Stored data
>>

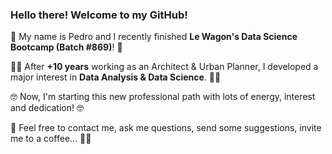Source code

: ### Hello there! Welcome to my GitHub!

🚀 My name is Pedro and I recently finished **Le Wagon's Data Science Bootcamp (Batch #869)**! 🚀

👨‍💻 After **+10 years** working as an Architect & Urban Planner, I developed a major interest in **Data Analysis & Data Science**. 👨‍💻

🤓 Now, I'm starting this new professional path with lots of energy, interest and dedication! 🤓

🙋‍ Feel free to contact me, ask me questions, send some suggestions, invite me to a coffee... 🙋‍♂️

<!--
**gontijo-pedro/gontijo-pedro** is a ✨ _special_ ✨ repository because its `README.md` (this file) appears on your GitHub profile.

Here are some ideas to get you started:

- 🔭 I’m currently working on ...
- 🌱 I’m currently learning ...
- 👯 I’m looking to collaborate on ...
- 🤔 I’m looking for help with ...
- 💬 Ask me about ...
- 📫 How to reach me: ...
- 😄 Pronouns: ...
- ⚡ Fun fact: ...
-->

<<
>>

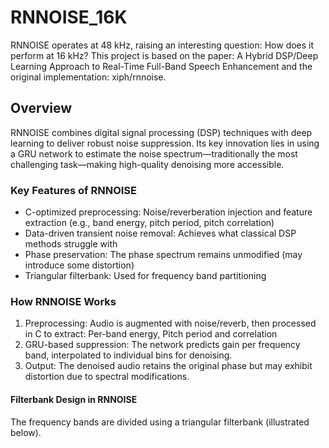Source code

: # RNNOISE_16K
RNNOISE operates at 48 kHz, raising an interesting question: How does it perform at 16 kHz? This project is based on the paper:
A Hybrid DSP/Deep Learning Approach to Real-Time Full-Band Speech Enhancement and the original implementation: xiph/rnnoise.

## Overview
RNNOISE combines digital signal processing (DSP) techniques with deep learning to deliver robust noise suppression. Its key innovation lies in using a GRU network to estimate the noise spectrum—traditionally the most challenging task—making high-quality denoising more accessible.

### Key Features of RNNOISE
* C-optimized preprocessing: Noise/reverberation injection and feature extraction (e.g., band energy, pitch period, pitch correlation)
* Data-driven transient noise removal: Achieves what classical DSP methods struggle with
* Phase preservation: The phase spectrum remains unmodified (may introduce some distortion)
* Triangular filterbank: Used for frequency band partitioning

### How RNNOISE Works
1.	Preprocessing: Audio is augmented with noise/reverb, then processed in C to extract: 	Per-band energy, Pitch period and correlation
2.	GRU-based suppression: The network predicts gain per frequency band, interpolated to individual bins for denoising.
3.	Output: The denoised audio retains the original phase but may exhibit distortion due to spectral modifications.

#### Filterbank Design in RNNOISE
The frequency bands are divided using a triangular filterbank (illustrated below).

<<
>>

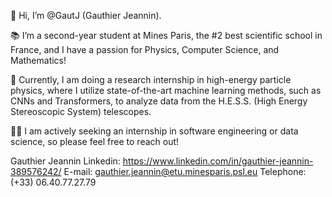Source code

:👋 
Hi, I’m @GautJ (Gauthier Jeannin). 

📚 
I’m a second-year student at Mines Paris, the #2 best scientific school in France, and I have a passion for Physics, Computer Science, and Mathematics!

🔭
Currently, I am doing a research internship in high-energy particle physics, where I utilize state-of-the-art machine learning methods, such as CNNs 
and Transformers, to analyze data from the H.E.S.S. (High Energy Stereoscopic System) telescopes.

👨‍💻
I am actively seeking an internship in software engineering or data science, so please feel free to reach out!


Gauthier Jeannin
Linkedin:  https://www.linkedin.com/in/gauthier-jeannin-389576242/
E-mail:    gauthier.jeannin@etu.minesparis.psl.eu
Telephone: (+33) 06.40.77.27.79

<<

__TASK PROMPT__: From the entries, copy out each line containing the word "internship".

__REPLY TO THE TASK__:
Currently, I am doing a research internship in high-energy particle physics, where I utilize state-of-the-art machine learning methods, such as CNNs 
I am actively seeking an internship in software engineering or data science, so please feel free to reach out!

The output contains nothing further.